'''

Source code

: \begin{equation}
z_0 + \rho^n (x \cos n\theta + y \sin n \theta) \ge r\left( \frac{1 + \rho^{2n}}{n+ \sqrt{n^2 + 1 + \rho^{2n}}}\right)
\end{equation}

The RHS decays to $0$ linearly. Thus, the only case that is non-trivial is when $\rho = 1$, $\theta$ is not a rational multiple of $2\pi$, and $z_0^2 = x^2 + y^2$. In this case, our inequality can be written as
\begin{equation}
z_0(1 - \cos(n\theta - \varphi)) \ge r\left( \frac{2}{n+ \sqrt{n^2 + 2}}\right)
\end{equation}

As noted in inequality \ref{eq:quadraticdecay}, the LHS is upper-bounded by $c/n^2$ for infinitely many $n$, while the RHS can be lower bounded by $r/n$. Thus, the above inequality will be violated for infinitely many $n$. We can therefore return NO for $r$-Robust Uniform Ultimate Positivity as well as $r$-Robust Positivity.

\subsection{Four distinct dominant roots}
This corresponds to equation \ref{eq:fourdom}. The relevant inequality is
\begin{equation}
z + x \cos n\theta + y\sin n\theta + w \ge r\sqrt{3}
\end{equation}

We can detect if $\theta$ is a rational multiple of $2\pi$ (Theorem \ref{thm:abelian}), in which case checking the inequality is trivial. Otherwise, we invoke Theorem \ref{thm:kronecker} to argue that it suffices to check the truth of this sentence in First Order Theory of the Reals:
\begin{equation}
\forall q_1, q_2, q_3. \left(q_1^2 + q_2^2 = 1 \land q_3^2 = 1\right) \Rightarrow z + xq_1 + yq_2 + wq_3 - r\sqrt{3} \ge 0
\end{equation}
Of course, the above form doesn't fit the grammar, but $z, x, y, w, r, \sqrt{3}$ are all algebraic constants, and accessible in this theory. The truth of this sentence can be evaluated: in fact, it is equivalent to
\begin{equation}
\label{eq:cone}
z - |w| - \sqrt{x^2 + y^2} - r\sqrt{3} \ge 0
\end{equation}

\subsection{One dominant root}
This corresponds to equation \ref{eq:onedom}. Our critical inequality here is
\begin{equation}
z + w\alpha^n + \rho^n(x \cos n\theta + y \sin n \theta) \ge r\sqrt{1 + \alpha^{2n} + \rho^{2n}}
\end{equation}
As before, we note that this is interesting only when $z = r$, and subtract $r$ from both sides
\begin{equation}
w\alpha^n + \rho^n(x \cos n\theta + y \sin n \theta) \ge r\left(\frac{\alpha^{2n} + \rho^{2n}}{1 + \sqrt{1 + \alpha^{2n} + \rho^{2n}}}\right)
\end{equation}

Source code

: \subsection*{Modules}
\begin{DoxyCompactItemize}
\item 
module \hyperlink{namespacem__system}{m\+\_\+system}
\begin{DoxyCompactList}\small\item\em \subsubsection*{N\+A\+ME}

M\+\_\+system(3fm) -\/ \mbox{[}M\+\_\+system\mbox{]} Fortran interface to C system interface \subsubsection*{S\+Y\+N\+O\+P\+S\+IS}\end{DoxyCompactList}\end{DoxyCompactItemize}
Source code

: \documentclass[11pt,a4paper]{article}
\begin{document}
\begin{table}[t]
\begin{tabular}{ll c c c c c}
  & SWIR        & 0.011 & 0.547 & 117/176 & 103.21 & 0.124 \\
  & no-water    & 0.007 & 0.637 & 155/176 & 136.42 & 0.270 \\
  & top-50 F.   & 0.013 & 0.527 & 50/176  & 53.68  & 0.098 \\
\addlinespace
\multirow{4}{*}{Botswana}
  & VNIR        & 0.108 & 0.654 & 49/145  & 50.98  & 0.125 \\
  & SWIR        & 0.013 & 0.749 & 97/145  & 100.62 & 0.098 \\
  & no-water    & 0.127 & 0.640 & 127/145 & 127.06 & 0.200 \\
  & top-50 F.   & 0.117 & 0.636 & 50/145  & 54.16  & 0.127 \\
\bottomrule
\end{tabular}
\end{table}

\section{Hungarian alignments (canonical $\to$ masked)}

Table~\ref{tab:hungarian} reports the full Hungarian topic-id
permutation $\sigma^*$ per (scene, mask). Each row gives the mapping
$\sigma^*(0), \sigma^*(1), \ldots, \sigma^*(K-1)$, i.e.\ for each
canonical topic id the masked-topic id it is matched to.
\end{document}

'''

#### EXERCISE DESCRIPTION:
Exact reproduction of the whole material is the required answer.

#### TASK RESPONSE:
Source code

: \begin{equation}
z_0 + \rho^n (x \cos n\theta + y \sin n \theta) \ge r\left( \frac{1 + \rho^{2n}}{n+ \sqrt{n^2 + 1 + \rho^{2n}}}\right)
\end{equation}

The RHS decays to $0$ linearly. Thus, the only case that is non-trivial is when $\rho = 1$, $\theta$ is not a rational multiple of $2\pi$, and $z_0^2 = x^2 + y^2$. In this case, our inequality can be written as
\begin{equation}
z_0(1 - \cos(n\theta - \varphi)) \ge r\left( \frac{2}{n+ \sqrt{n^2 + 2}}\right)
\end{equation}

As noted in inequality \ref{eq:quadraticdecay}, the LHS is upper-bounded by $c/n^2$ for infinitely many $n$, while the RHS can be lower bounded by $r/n$. Thus, the above inequality will be violated for infinitely many $n$. We can therefore return NO for $r$-Robust Uniform Ultimate Positivity as well as $r$-Robust Positivity.

\subsection{Four distinct dominant roots}
This corresponds to equation \ref{eq:fourdom}. The relevant inequality is
\begin{equation}
z + x \cos n\theta + y\sin n\theta + w \ge r\sqrt{3}
\end{equation}

We can detect if $\theta$ is a rational multiple of $2\pi$ (Theorem \ref{thm:abelian}), in which case checking the inequality is trivial. Otherwise, we invoke Theorem \ref{thm:kronecker} to argue that it suffices to check the truth of this sentence in First Order Theory of the Reals:
\begin{equation}
\forall q_1, q_2, q_3. \left(q_1^2 + q_2^2 = 1 \land q_3^2 = 1\right) \Rightarrow z + xq_1 + yq_2 + wq_3 - r\sqrt{3} \ge 0
\end{equation}
Of course, the above form doesn't fit the grammar, but $z, x, y, w, r, \sqrt{3}$ are all algebraic constants, and accessible in this theory. The truth of this sentence can be evaluated: in fact, it is equivalent to
\begin{equation}
\label{eq:cone}
z - |w| - \sqrt{x^2 + y^2} - r\sqrt{3} \ge 0
\end{equation}

\subsection{One dominant root}
This corresponds to equation \ref{eq:onedom}. Our critical inequality here is
\begin{equation}
z + w\alpha^n + \rho^n(x \cos n\theta + y \sin n \theta) \ge r\sqrt{1 + \alpha^{2n} + \rho^{2n}}
\end{equation}
As before, we note that this is interesting only when $z = r$, and subtract $r$ from both sides
\begin{equation}
w\alpha^n + \rho^n(x \cos n\theta + y \sin n \theta) \ge r\left(\frac{\alpha^{2n} + \rho^{2n}}{1 + \sqrt{1 + \alpha^{2n} + \rho^{2n}}}\right)
\end{equation}

Source code

: \subsection*{Modules}
\begin{DoxyCompactItemize}
\item 
module \hyperlink{namespacem__system}{m\+\_\+system}
\begin{DoxyCompactList}\small\item\em \subsubsection*{N\+A\+ME}

M\+\_\+system(3fm) -\/ \mbox{[}M\+\_\+system\mbox{]} Fortran interface to C system interface \subsubsection*{S\+Y\+N\+O\+P\+S\+IS}\end{DoxyCompactList}\end{DoxyCompactItemize}
Source code

: \documentclass[11pt,a4paper]{article}
\begin{document}
\begin{table}[t]
\begin{tabular}{ll c c c c c}
  & SWIR        & 0.011 & 0.547 & 117/176 & 103.21 & 0.124 \\
  & no-water    & 0.007 & 0.637 & 155/176 & 136.42 & 0.270 \\
  & top-50 F.   & 0.013 & 0.527 & 50/176  & 53.68  & 0.098 \\
\addlinespace
\multirow{4}{*}{Botswana}
  & VNIR        & 0.108 & 0.654 & 49/145  & 50.98  & 0.125 \\
  & SWIR        & 0.013 & 0.749 & 97/145  & 100.62 & 0.098 \\
  & no-water    & 0.127 & 0.640 & 127/145 & 127.06 & 0.200 \\
  & top-50 F.   & 0.117 & 0.636 & 50/145  & 54.16  & 0.127 \\
\bottomrule
\end{tabular}
\end{table}

\section{Hungarian alignments (canonical $\to$ masked)}

Table~\ref{tab:hungarian} reports the full Hungarian topic-id
permutation $\sigma^*$ per (scene, mask). Each row gives the mapping
$\sigma^*(0), \sigma^*(1), \ldots, \sigma^*(K-1)$, i.e.\ for each
canonical topic id the masked-topic id it is matched to.
\end{document}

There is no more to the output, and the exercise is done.